## Problem to work on
Reproduce each entry exactly as it reads. Leave the images out.

[Stored dataset items]
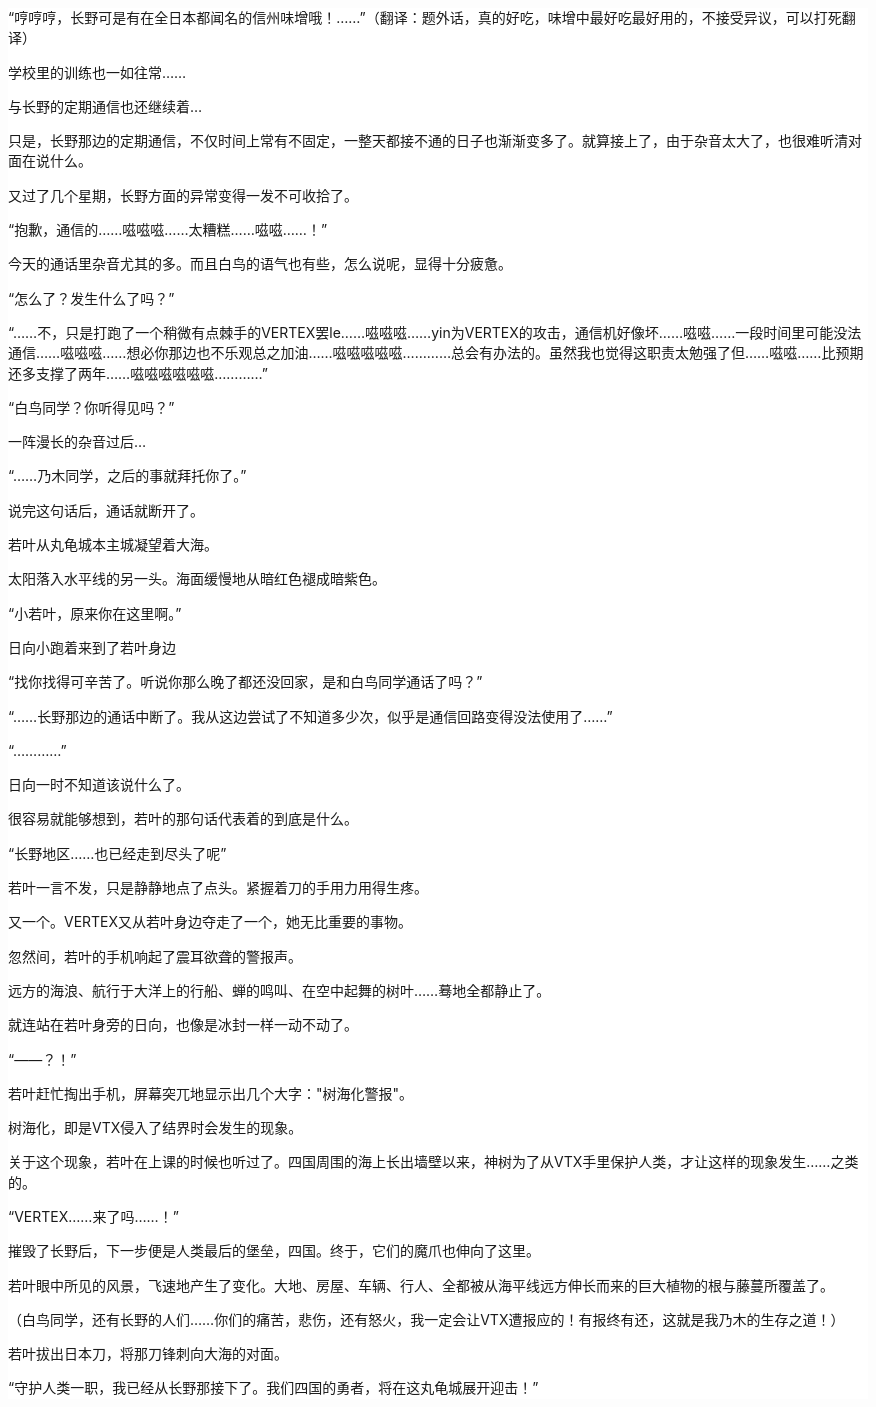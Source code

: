 “哼哼哼，长野可是有在全日本都闻名的信州味增哦！……”（翻译：题外话，真的好吃，味增中最好吃最好用的，不接受异议，可以打死翻译）

学校里的训练也一如往常……

与长野的定期通信也还继续着…

只是，长野那边的定期通信，不仅时间上常有不固定，一整天都接不通的日子也渐渐变多了。就算接上了，由于杂音太大了，也很难听清对面在说什么。

又过了几个星期，长野方面的异常变得一发不可收拾了。

“抱歉，通信的……嗞嗞嗞……太糟糕……嗞嗞……！”

今天的通话里杂音尤其的多。而且白鸟的语气也有些，怎么说呢，显得十分疲惫。

“怎么了？发生什么了吗？”

“……不，只是打跑了一个稍微有点棘手的VERTEX罢le……嗞嗞嗞……yin为VERTEX的攻击，通信机好像坏……嗞嗞……一段时间里可能没法通信……嗞嗞嗞……想必你那边也不乐观总之加油……嗞嗞嗞嗞嗞…………总会有办法的。虽然我也觉得这职责太勉强了但……嗞嗞……比预期还多支撑了两年……嗞嗞嗞嗞嗞嗞…………”

“白鸟同学？你听得见吗？”

一阵漫长的杂音过后…

“……乃木同学，之后的事就拜托你了。”

说完这句话后，通话就断开了。

若叶从丸龟城本主城凝望着大海。

太阳落入水平线的另一头。海面缓慢地从暗红色褪成暗紫色。

“小若叶，原来你在这里啊。”

日向小跑着来到了若叶身边

“找你找得可辛苦了。听说你那么晚了都还没回家，是和白鸟同学通话了吗？”

“……长野那边的通话中断了。我从这边尝试了不知道多少次，似乎是通信回路变得没法使用了……”

“…………”

日向一时不知道该说什么了。

很容易就能够想到，若叶的那句话代表着的到底是什么。

“长野地区……也已经走到尽头了呢”

若叶一言不发，只是静静地点了点头。紧握着刀的手用力用得生疼。

又一个。VERTEX又从若叶身边夺走了一个，她无比重要的事物。

忽然间，若叶的手机响起了震耳欲聋的警报声。

远方的海浪、航行于大洋上的行船、蝉的鸣叫、在空中起舞的树叶……蓦地全都静止了。

就连站在若叶身旁的日向，也像是冰封一样一动不动了。

“——？！”

若叶赶忙掏出手机，屏幕突兀地显示出几个大字："树海化警报"。

树海化，即是VTX侵入了结界时会发生的现象。

关于这个现象，若叶在上课的时候也听过了。四国周围的海上长出墙壁以来，神树为了从VTX手里保护人类，才让这样的现象发生……之类的。

“VERTEX……来了吗……！”

摧毁了长野后，下一步便是人类最后的堡垒，四国。终于，它们的魔爪也伸向了这里。

若叶眼中所见的风景，飞速地产生了变化。大地、房屋、车辆、行人、全都被从海平线远方伸长而来的巨大植物的根与藤蔓所覆盖了。

（白鸟同学，还有长野的人们……你们的痛苦，悲伤，还有怒火，我一定会让VTX遭报应的！有报终有还，这就是我乃木的生存之道！）

若叶拔出日本刀，将那刀锋刺向大海的对面。

“守护人类一职，我已经从长野那接下了。我们四国的勇者，将在这丸龟城展开迎击！”

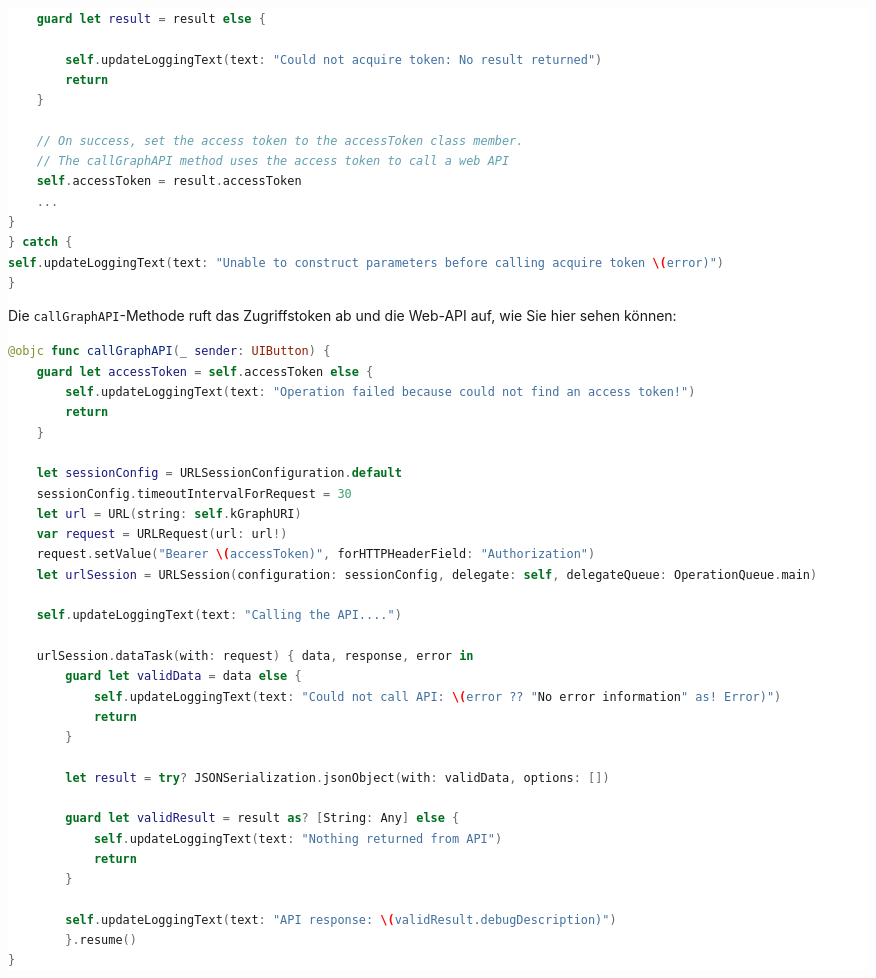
 ```swift
    guard let result = result else {
        
        self.updateLoggingText(text: "Could not acquire token: No result returned")
        return
    }
    
    // On success, set the access token to the accessToken class member. 
    // The callGraphAPI method uses the access token to call a web API  
    self.accessToken = result.accessToken
    ...
}
} catch {
self.updateLoggingText(text: "Unable to construct parameters before calling acquire token \(error)")
}
```

Die `callGraphAPI`-Methode ruft das Zugriffstoken ab und die Web-API auf, wie Sie hier sehen können:

```swift
@objc func callGraphAPI(_ sender: UIButton) {
    guard let accessToken = self.accessToken else {
        self.updateLoggingText(text: "Operation failed because could not find an access token!")
        return
    }
    
    let sessionConfig = URLSessionConfiguration.default
    sessionConfig.timeoutIntervalForRequest = 30
    let url = URL(string: self.kGraphURI)
    var request = URLRequest(url: url!)
    request.setValue("Bearer \(accessToken)", forHTTPHeaderField: "Authorization")
    let urlSession = URLSession(configuration: sessionConfig, delegate: self, delegateQueue: OperationQueue.main)
    
    self.updateLoggingText(text: "Calling the API....")
    
    urlSession.dataTask(with: request) { data, response, error in
        guard let validData = data else {
            self.updateLoggingText(text: "Could not call API: \(error ?? "No error information" as! Error)")
            return
        }
        
        let result = try? JSONSerialization.jsonObject(with: validData, options: [])
        
        guard let validResult = result as? [String: Any] else {
            self.updateLoggingText(text: "Nothing returned from API")
            return
        }
        
        self.updateLoggingText(text: "API response: \(validResult.debugDescription)")
        }.resume()
}
```
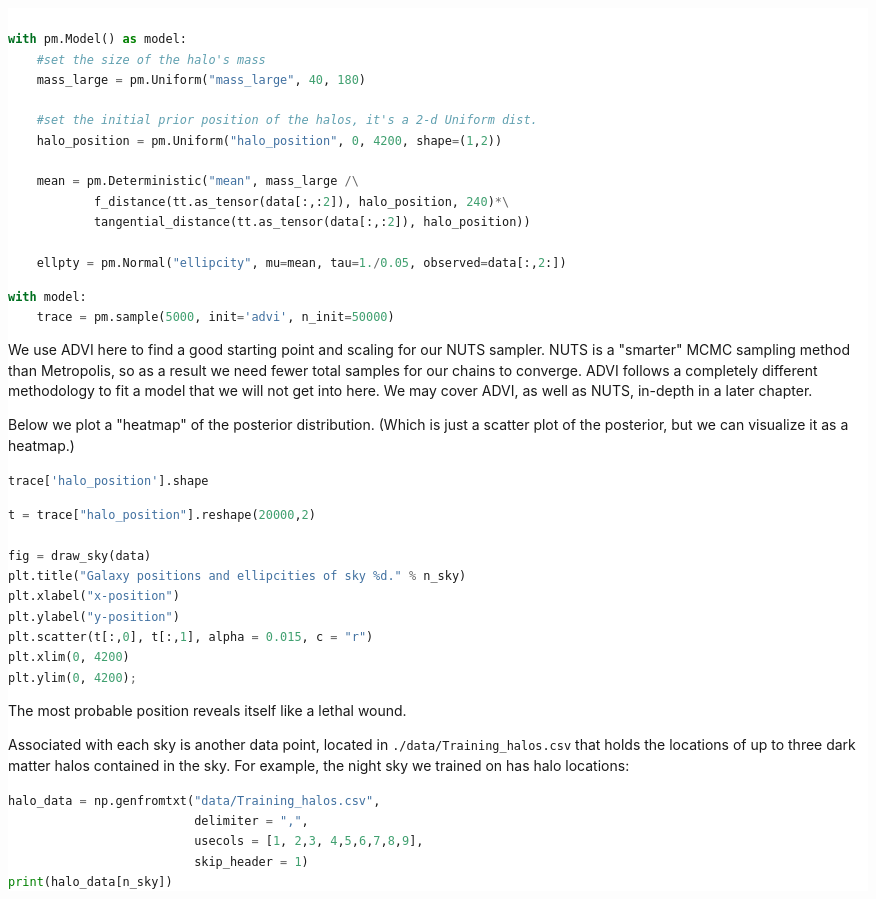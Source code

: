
 ```python

with pm.Model() as model:
    #set the size of the halo's mass
    mass_large = pm.Uniform("mass_large", 40, 180)

    #set the initial prior position of the halos, it's a 2-d Uniform dist.
    halo_position = pm.Uniform("halo_position", 0, 4200, shape=(1,2))

    mean = pm.Deterministic("mean", mass_large /\
            f_distance(tt.as_tensor(data[:,:2]), halo_position, 240)*\
            tangential_distance(tt.as_tensor(data[:,:2]), halo_position))

    ellpty = pm.Normal("ellipcity", mu=mean, tau=1./0.05, observed=data[:,2:])
```

```python
with model:
    trace = pm.sample(5000, init='advi', n_init=50000)
```

We use ADVI here to find a good starting point and scaling for our NUTS sampler. NUTS is a "smarter" MCMC sampling method than Metropolis, so as a result we need fewer total samples for our chains to converge. ADVI follows a completely different methodology to fit a model that we will not get into here. We may cover ADVI, as well as NUTS, in-depth in a later chapter.

Below we plot a "heatmap" of the posterior distribution. (Which is just a scatter plot of the posterior, but we can visualize it as a heatmap.)

```python
trace['halo_position'].shape
```

```python
t = trace["halo_position"].reshape(20000,2)

fig = draw_sky(data)
plt.title("Galaxy positions and ellipcities of sky %d." % n_sky)
plt.xlabel("x-position")
plt.ylabel("y-position")
plt.scatter(t[:,0], t[:,1], alpha = 0.015, c = "r")
plt.xlim(0, 4200)
plt.ylim(0, 4200);
```

The most probable position reveals itself like a lethal wound.

Associated with each sky is another data point, located in `./data/Training_halos.csv` that holds the locations of up to three dark matter halos contained in the sky. For example, the night sky we trained on has halo locations:

```python
halo_data = np.genfromtxt("data/Training_halos.csv",
                          delimiter = ",",
                          usecols = [1, 2,3, 4,5,6,7,8,9],
                          skip_header = 1)
print(halo_data[n_sky])
```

## Solution to the problem
Source code

: “哼哼哼，长野可是有在全日本都闻名的信州味增哦！……”（翻译：题外话，真的好吃，味增中最好吃最好用的，不接受异议，可以打死翻译）

学校里的训练也一如往常……

与长野的定期通信也还继续着…

只是，长野那边的定期通信，不仅时间上常有不固定，一整天都接不通的日子也渐渐变多了。就算接上了，由于杂音太大了，也很难听清对面在说什么。

又过了几个星期，长野方面的异常变得一发不可收拾了。

“抱歉，通信的……嗞嗞嗞……太糟糕……嗞嗞……！”

今天的通话里杂音尤其的多。而且白鸟的语气也有些，怎么说呢，显得十分疲惫。

“怎么了？发生什么了吗？”

“……不，只是打跑了一个稍微有点棘手的VERTEX罢le……嗞嗞嗞……yin为VERTEX的攻击，通信机好像坏……嗞嗞……一段时间里可能没法通信……嗞嗞嗞……想必你那边也不乐观总之加油……嗞嗞嗞嗞嗞…………总会有办法的。虽然我也觉得这职责太勉强了但……嗞嗞……比预期还多支撑了两年……嗞嗞嗞嗞嗞嗞…………”

“白鸟同学？你听得见吗？”

一阵漫长的杂音过后…

“……乃木同学，之后的事就拜托你了。”

说完这句话后，通话就断开了。

若叶从丸龟城本主城凝望着大海。

太阳落入水平线的另一头。海面缓慢地从暗红色褪成暗紫色。

“小若叶，原来你在这里啊。”

日向小跑着来到了若叶身边

“找你找得可辛苦了。听说你那么晚了都还没回家，是和白鸟同学通话了吗？”

“……长野那边的通话中断了。我从这边尝试了不知道多少次，似乎是通信回路变得没法使用了……”

“…………”

日向一时不知道该说什么了。

很容易就能够想到，若叶的那句话代表着的到底是什么。

“长野地区……也已经走到尽头了呢”

若叶一言不发，只是静静地点了点头。紧握着刀的手用力用得生疼。

又一个。VERTEX又从若叶身边夺走了一个，她无比重要的事物。

忽然间，若叶的手机响起了震耳欲聋的警报声。

远方的海浪、航行于大洋上的行船、蝉的鸣叫、在空中起舞的树叶……蓦地全都静止了。

就连站在若叶身旁的日向，也像是冰封一样一动不动了。

“——？！”

若叶赶忙掏出手机，屏幕突兀地显示出几个大字："树海化警报"。

树海化，即是VTX侵入了结界时会发生的现象。

关于这个现象，若叶在上课的时候也听过了。四国周围的海上长出墙壁以来，神树为了从VTX手里保护人类，才让这样的现象发生……之类的。

“VERTEX……来了吗……！”

摧毁了长野后，下一步便是人类最后的堡垒，四国。终于，它们的魔爪也伸向了这里。

若叶眼中所见的风景，飞速地产生了变化。大地、房屋、车辆、行人、全都被从海平线远方伸长而来的巨大植物的根与藤蔓所覆盖了。

（白鸟同学，还有长野的人们……你们的痛苦，悲伤，还有怒火，我一定会让VTX遭报应的！有报终有还，这就是我乃木的生存之道！）

若叶拔出日本刀，将那刀锋刺向大海的对面。

“守护人类一职，我已经从长野那接下了。我们四国的勇者，将在这丸龟城展开迎击！”

 ```swift
    guard let result = result else {
        
        self.updateLoggingText(text: "Could not acquire token: No result returned")
        return
    }
    
    // On success, set the access token to the accessToken class member. 
    // The callGraphAPI method uses the access token to call a web API  
    self.accessToken = result.accessToken
    ...
}
} catch {
self.updateLoggingText(text: "Unable to construct parameters before calling acquire token \(error)")
}
```

Die `callGraphAPI`-Methode ruft das Zugriffstoken ab und die Web-API auf, wie Sie hier sehen können:

```swift
@objc func callGraphAPI(_ sender: UIButton) {
    guard let accessToken = self.accessToken else {
        self.updateLoggingText(text: "Operation failed because could not find an access token!")
        return
    }
    
    let sessionConfig = URLSessionConfiguration.default
    sessionConfig.timeoutIntervalForRequest = 30
    let url = URL(string: self.kGraphURI)
    var request = URLRequest(url: url!)
    request.setValue("Bearer \(accessToken)", forHTTPHeaderField: "Authorization")
    let urlSession = URLSession(configuration: sessionConfig, delegate: self, delegateQueue: OperationQueue.main)
    
    self.updateLoggingText(text: "Calling the API....")
    
    urlSession.dataTask(with: request) { data, response, error in
        guard let validData = data else {
            self.updateLoggingText(text: "Could not call API: \(error ?? "No error information" as! Error)")
            return
        }
        
        let result = try? JSONSerialization.jsonObject(with: validData, options: [])
        
        guard let validResult = result as? [String: Any] else {
            self.updateLoggingText(text: "Nothing returned from API")
            return
        }
        
        self.updateLoggingText(text: "API response: \(validResult.debugDescription)")
        }.resume()
}
```
Source code

:
 ```python

with pm.Model() as model:
    #set the size of the halo's mass
    mass_large = pm.Uniform("mass_large", 40, 180)

    #set the initial prior position of the halos, it's a 2-d Uniform dist.
    halo_position = pm.Uniform("halo_position", 0, 4200, shape=(1,2))

    mean = pm.Deterministic("mean", mass_large /\
            f_distance(tt.as_tensor(data[:,:2]), halo_position, 240)*\
            tangential_distance(tt.as_tensor(data[:,:2]), halo_position))

    ellpty = pm.Normal("ellipcity", mu=mean, tau=1./0.05, observed=data[:,2:])
```

```python
with model:
    trace = pm.sample(5000, init='advi', n_init=50000)
```

We use ADVI here to find a good starting point and scaling for our NUTS sampler. NUTS is a "smarter" MCMC sampling method than Metropolis, so as a result we need fewer total samples for our chains to converge. ADVI follows a completely different methodology to fit a model that we will not get into here. We may cover ADVI, as well as NUTS, in-depth in a later chapter.

Below we plot a "heatmap" of the posterior distribution. (Which is just a scatter plot of the posterior, but we can visualize it as a heatmap.)

```python
trace['halo_position'].shape
```

```python
t = trace["halo_position"].reshape(20000,2)

fig = draw_sky(data)
plt.title("Galaxy positions and ellipcities of sky %d." % n_sky)
plt.xlabel("x-position")
plt.ylabel("y-position")
plt.scatter(t[:,0], t[:,1], alpha = 0.015, c = "r")
plt.xlim(0, 4200)
plt.ylim(0, 4200);
```

The most probable position reveals itself like a lethal wound.

Associated with each sky is another data point, located in `./data/Training_halos.csv` that holds the locations of up to three dark matter halos contained in the sky. For example, the night sky we trained on has halo locations:

```python
halo_data = np.genfromtxt("data/Training_halos.csv",
                          delimiter = ",",
                          usecols = [1, 2,3, 4,5,6,7,8,9],
                          skip_header = 1)
print(halo_data[n_sky])
```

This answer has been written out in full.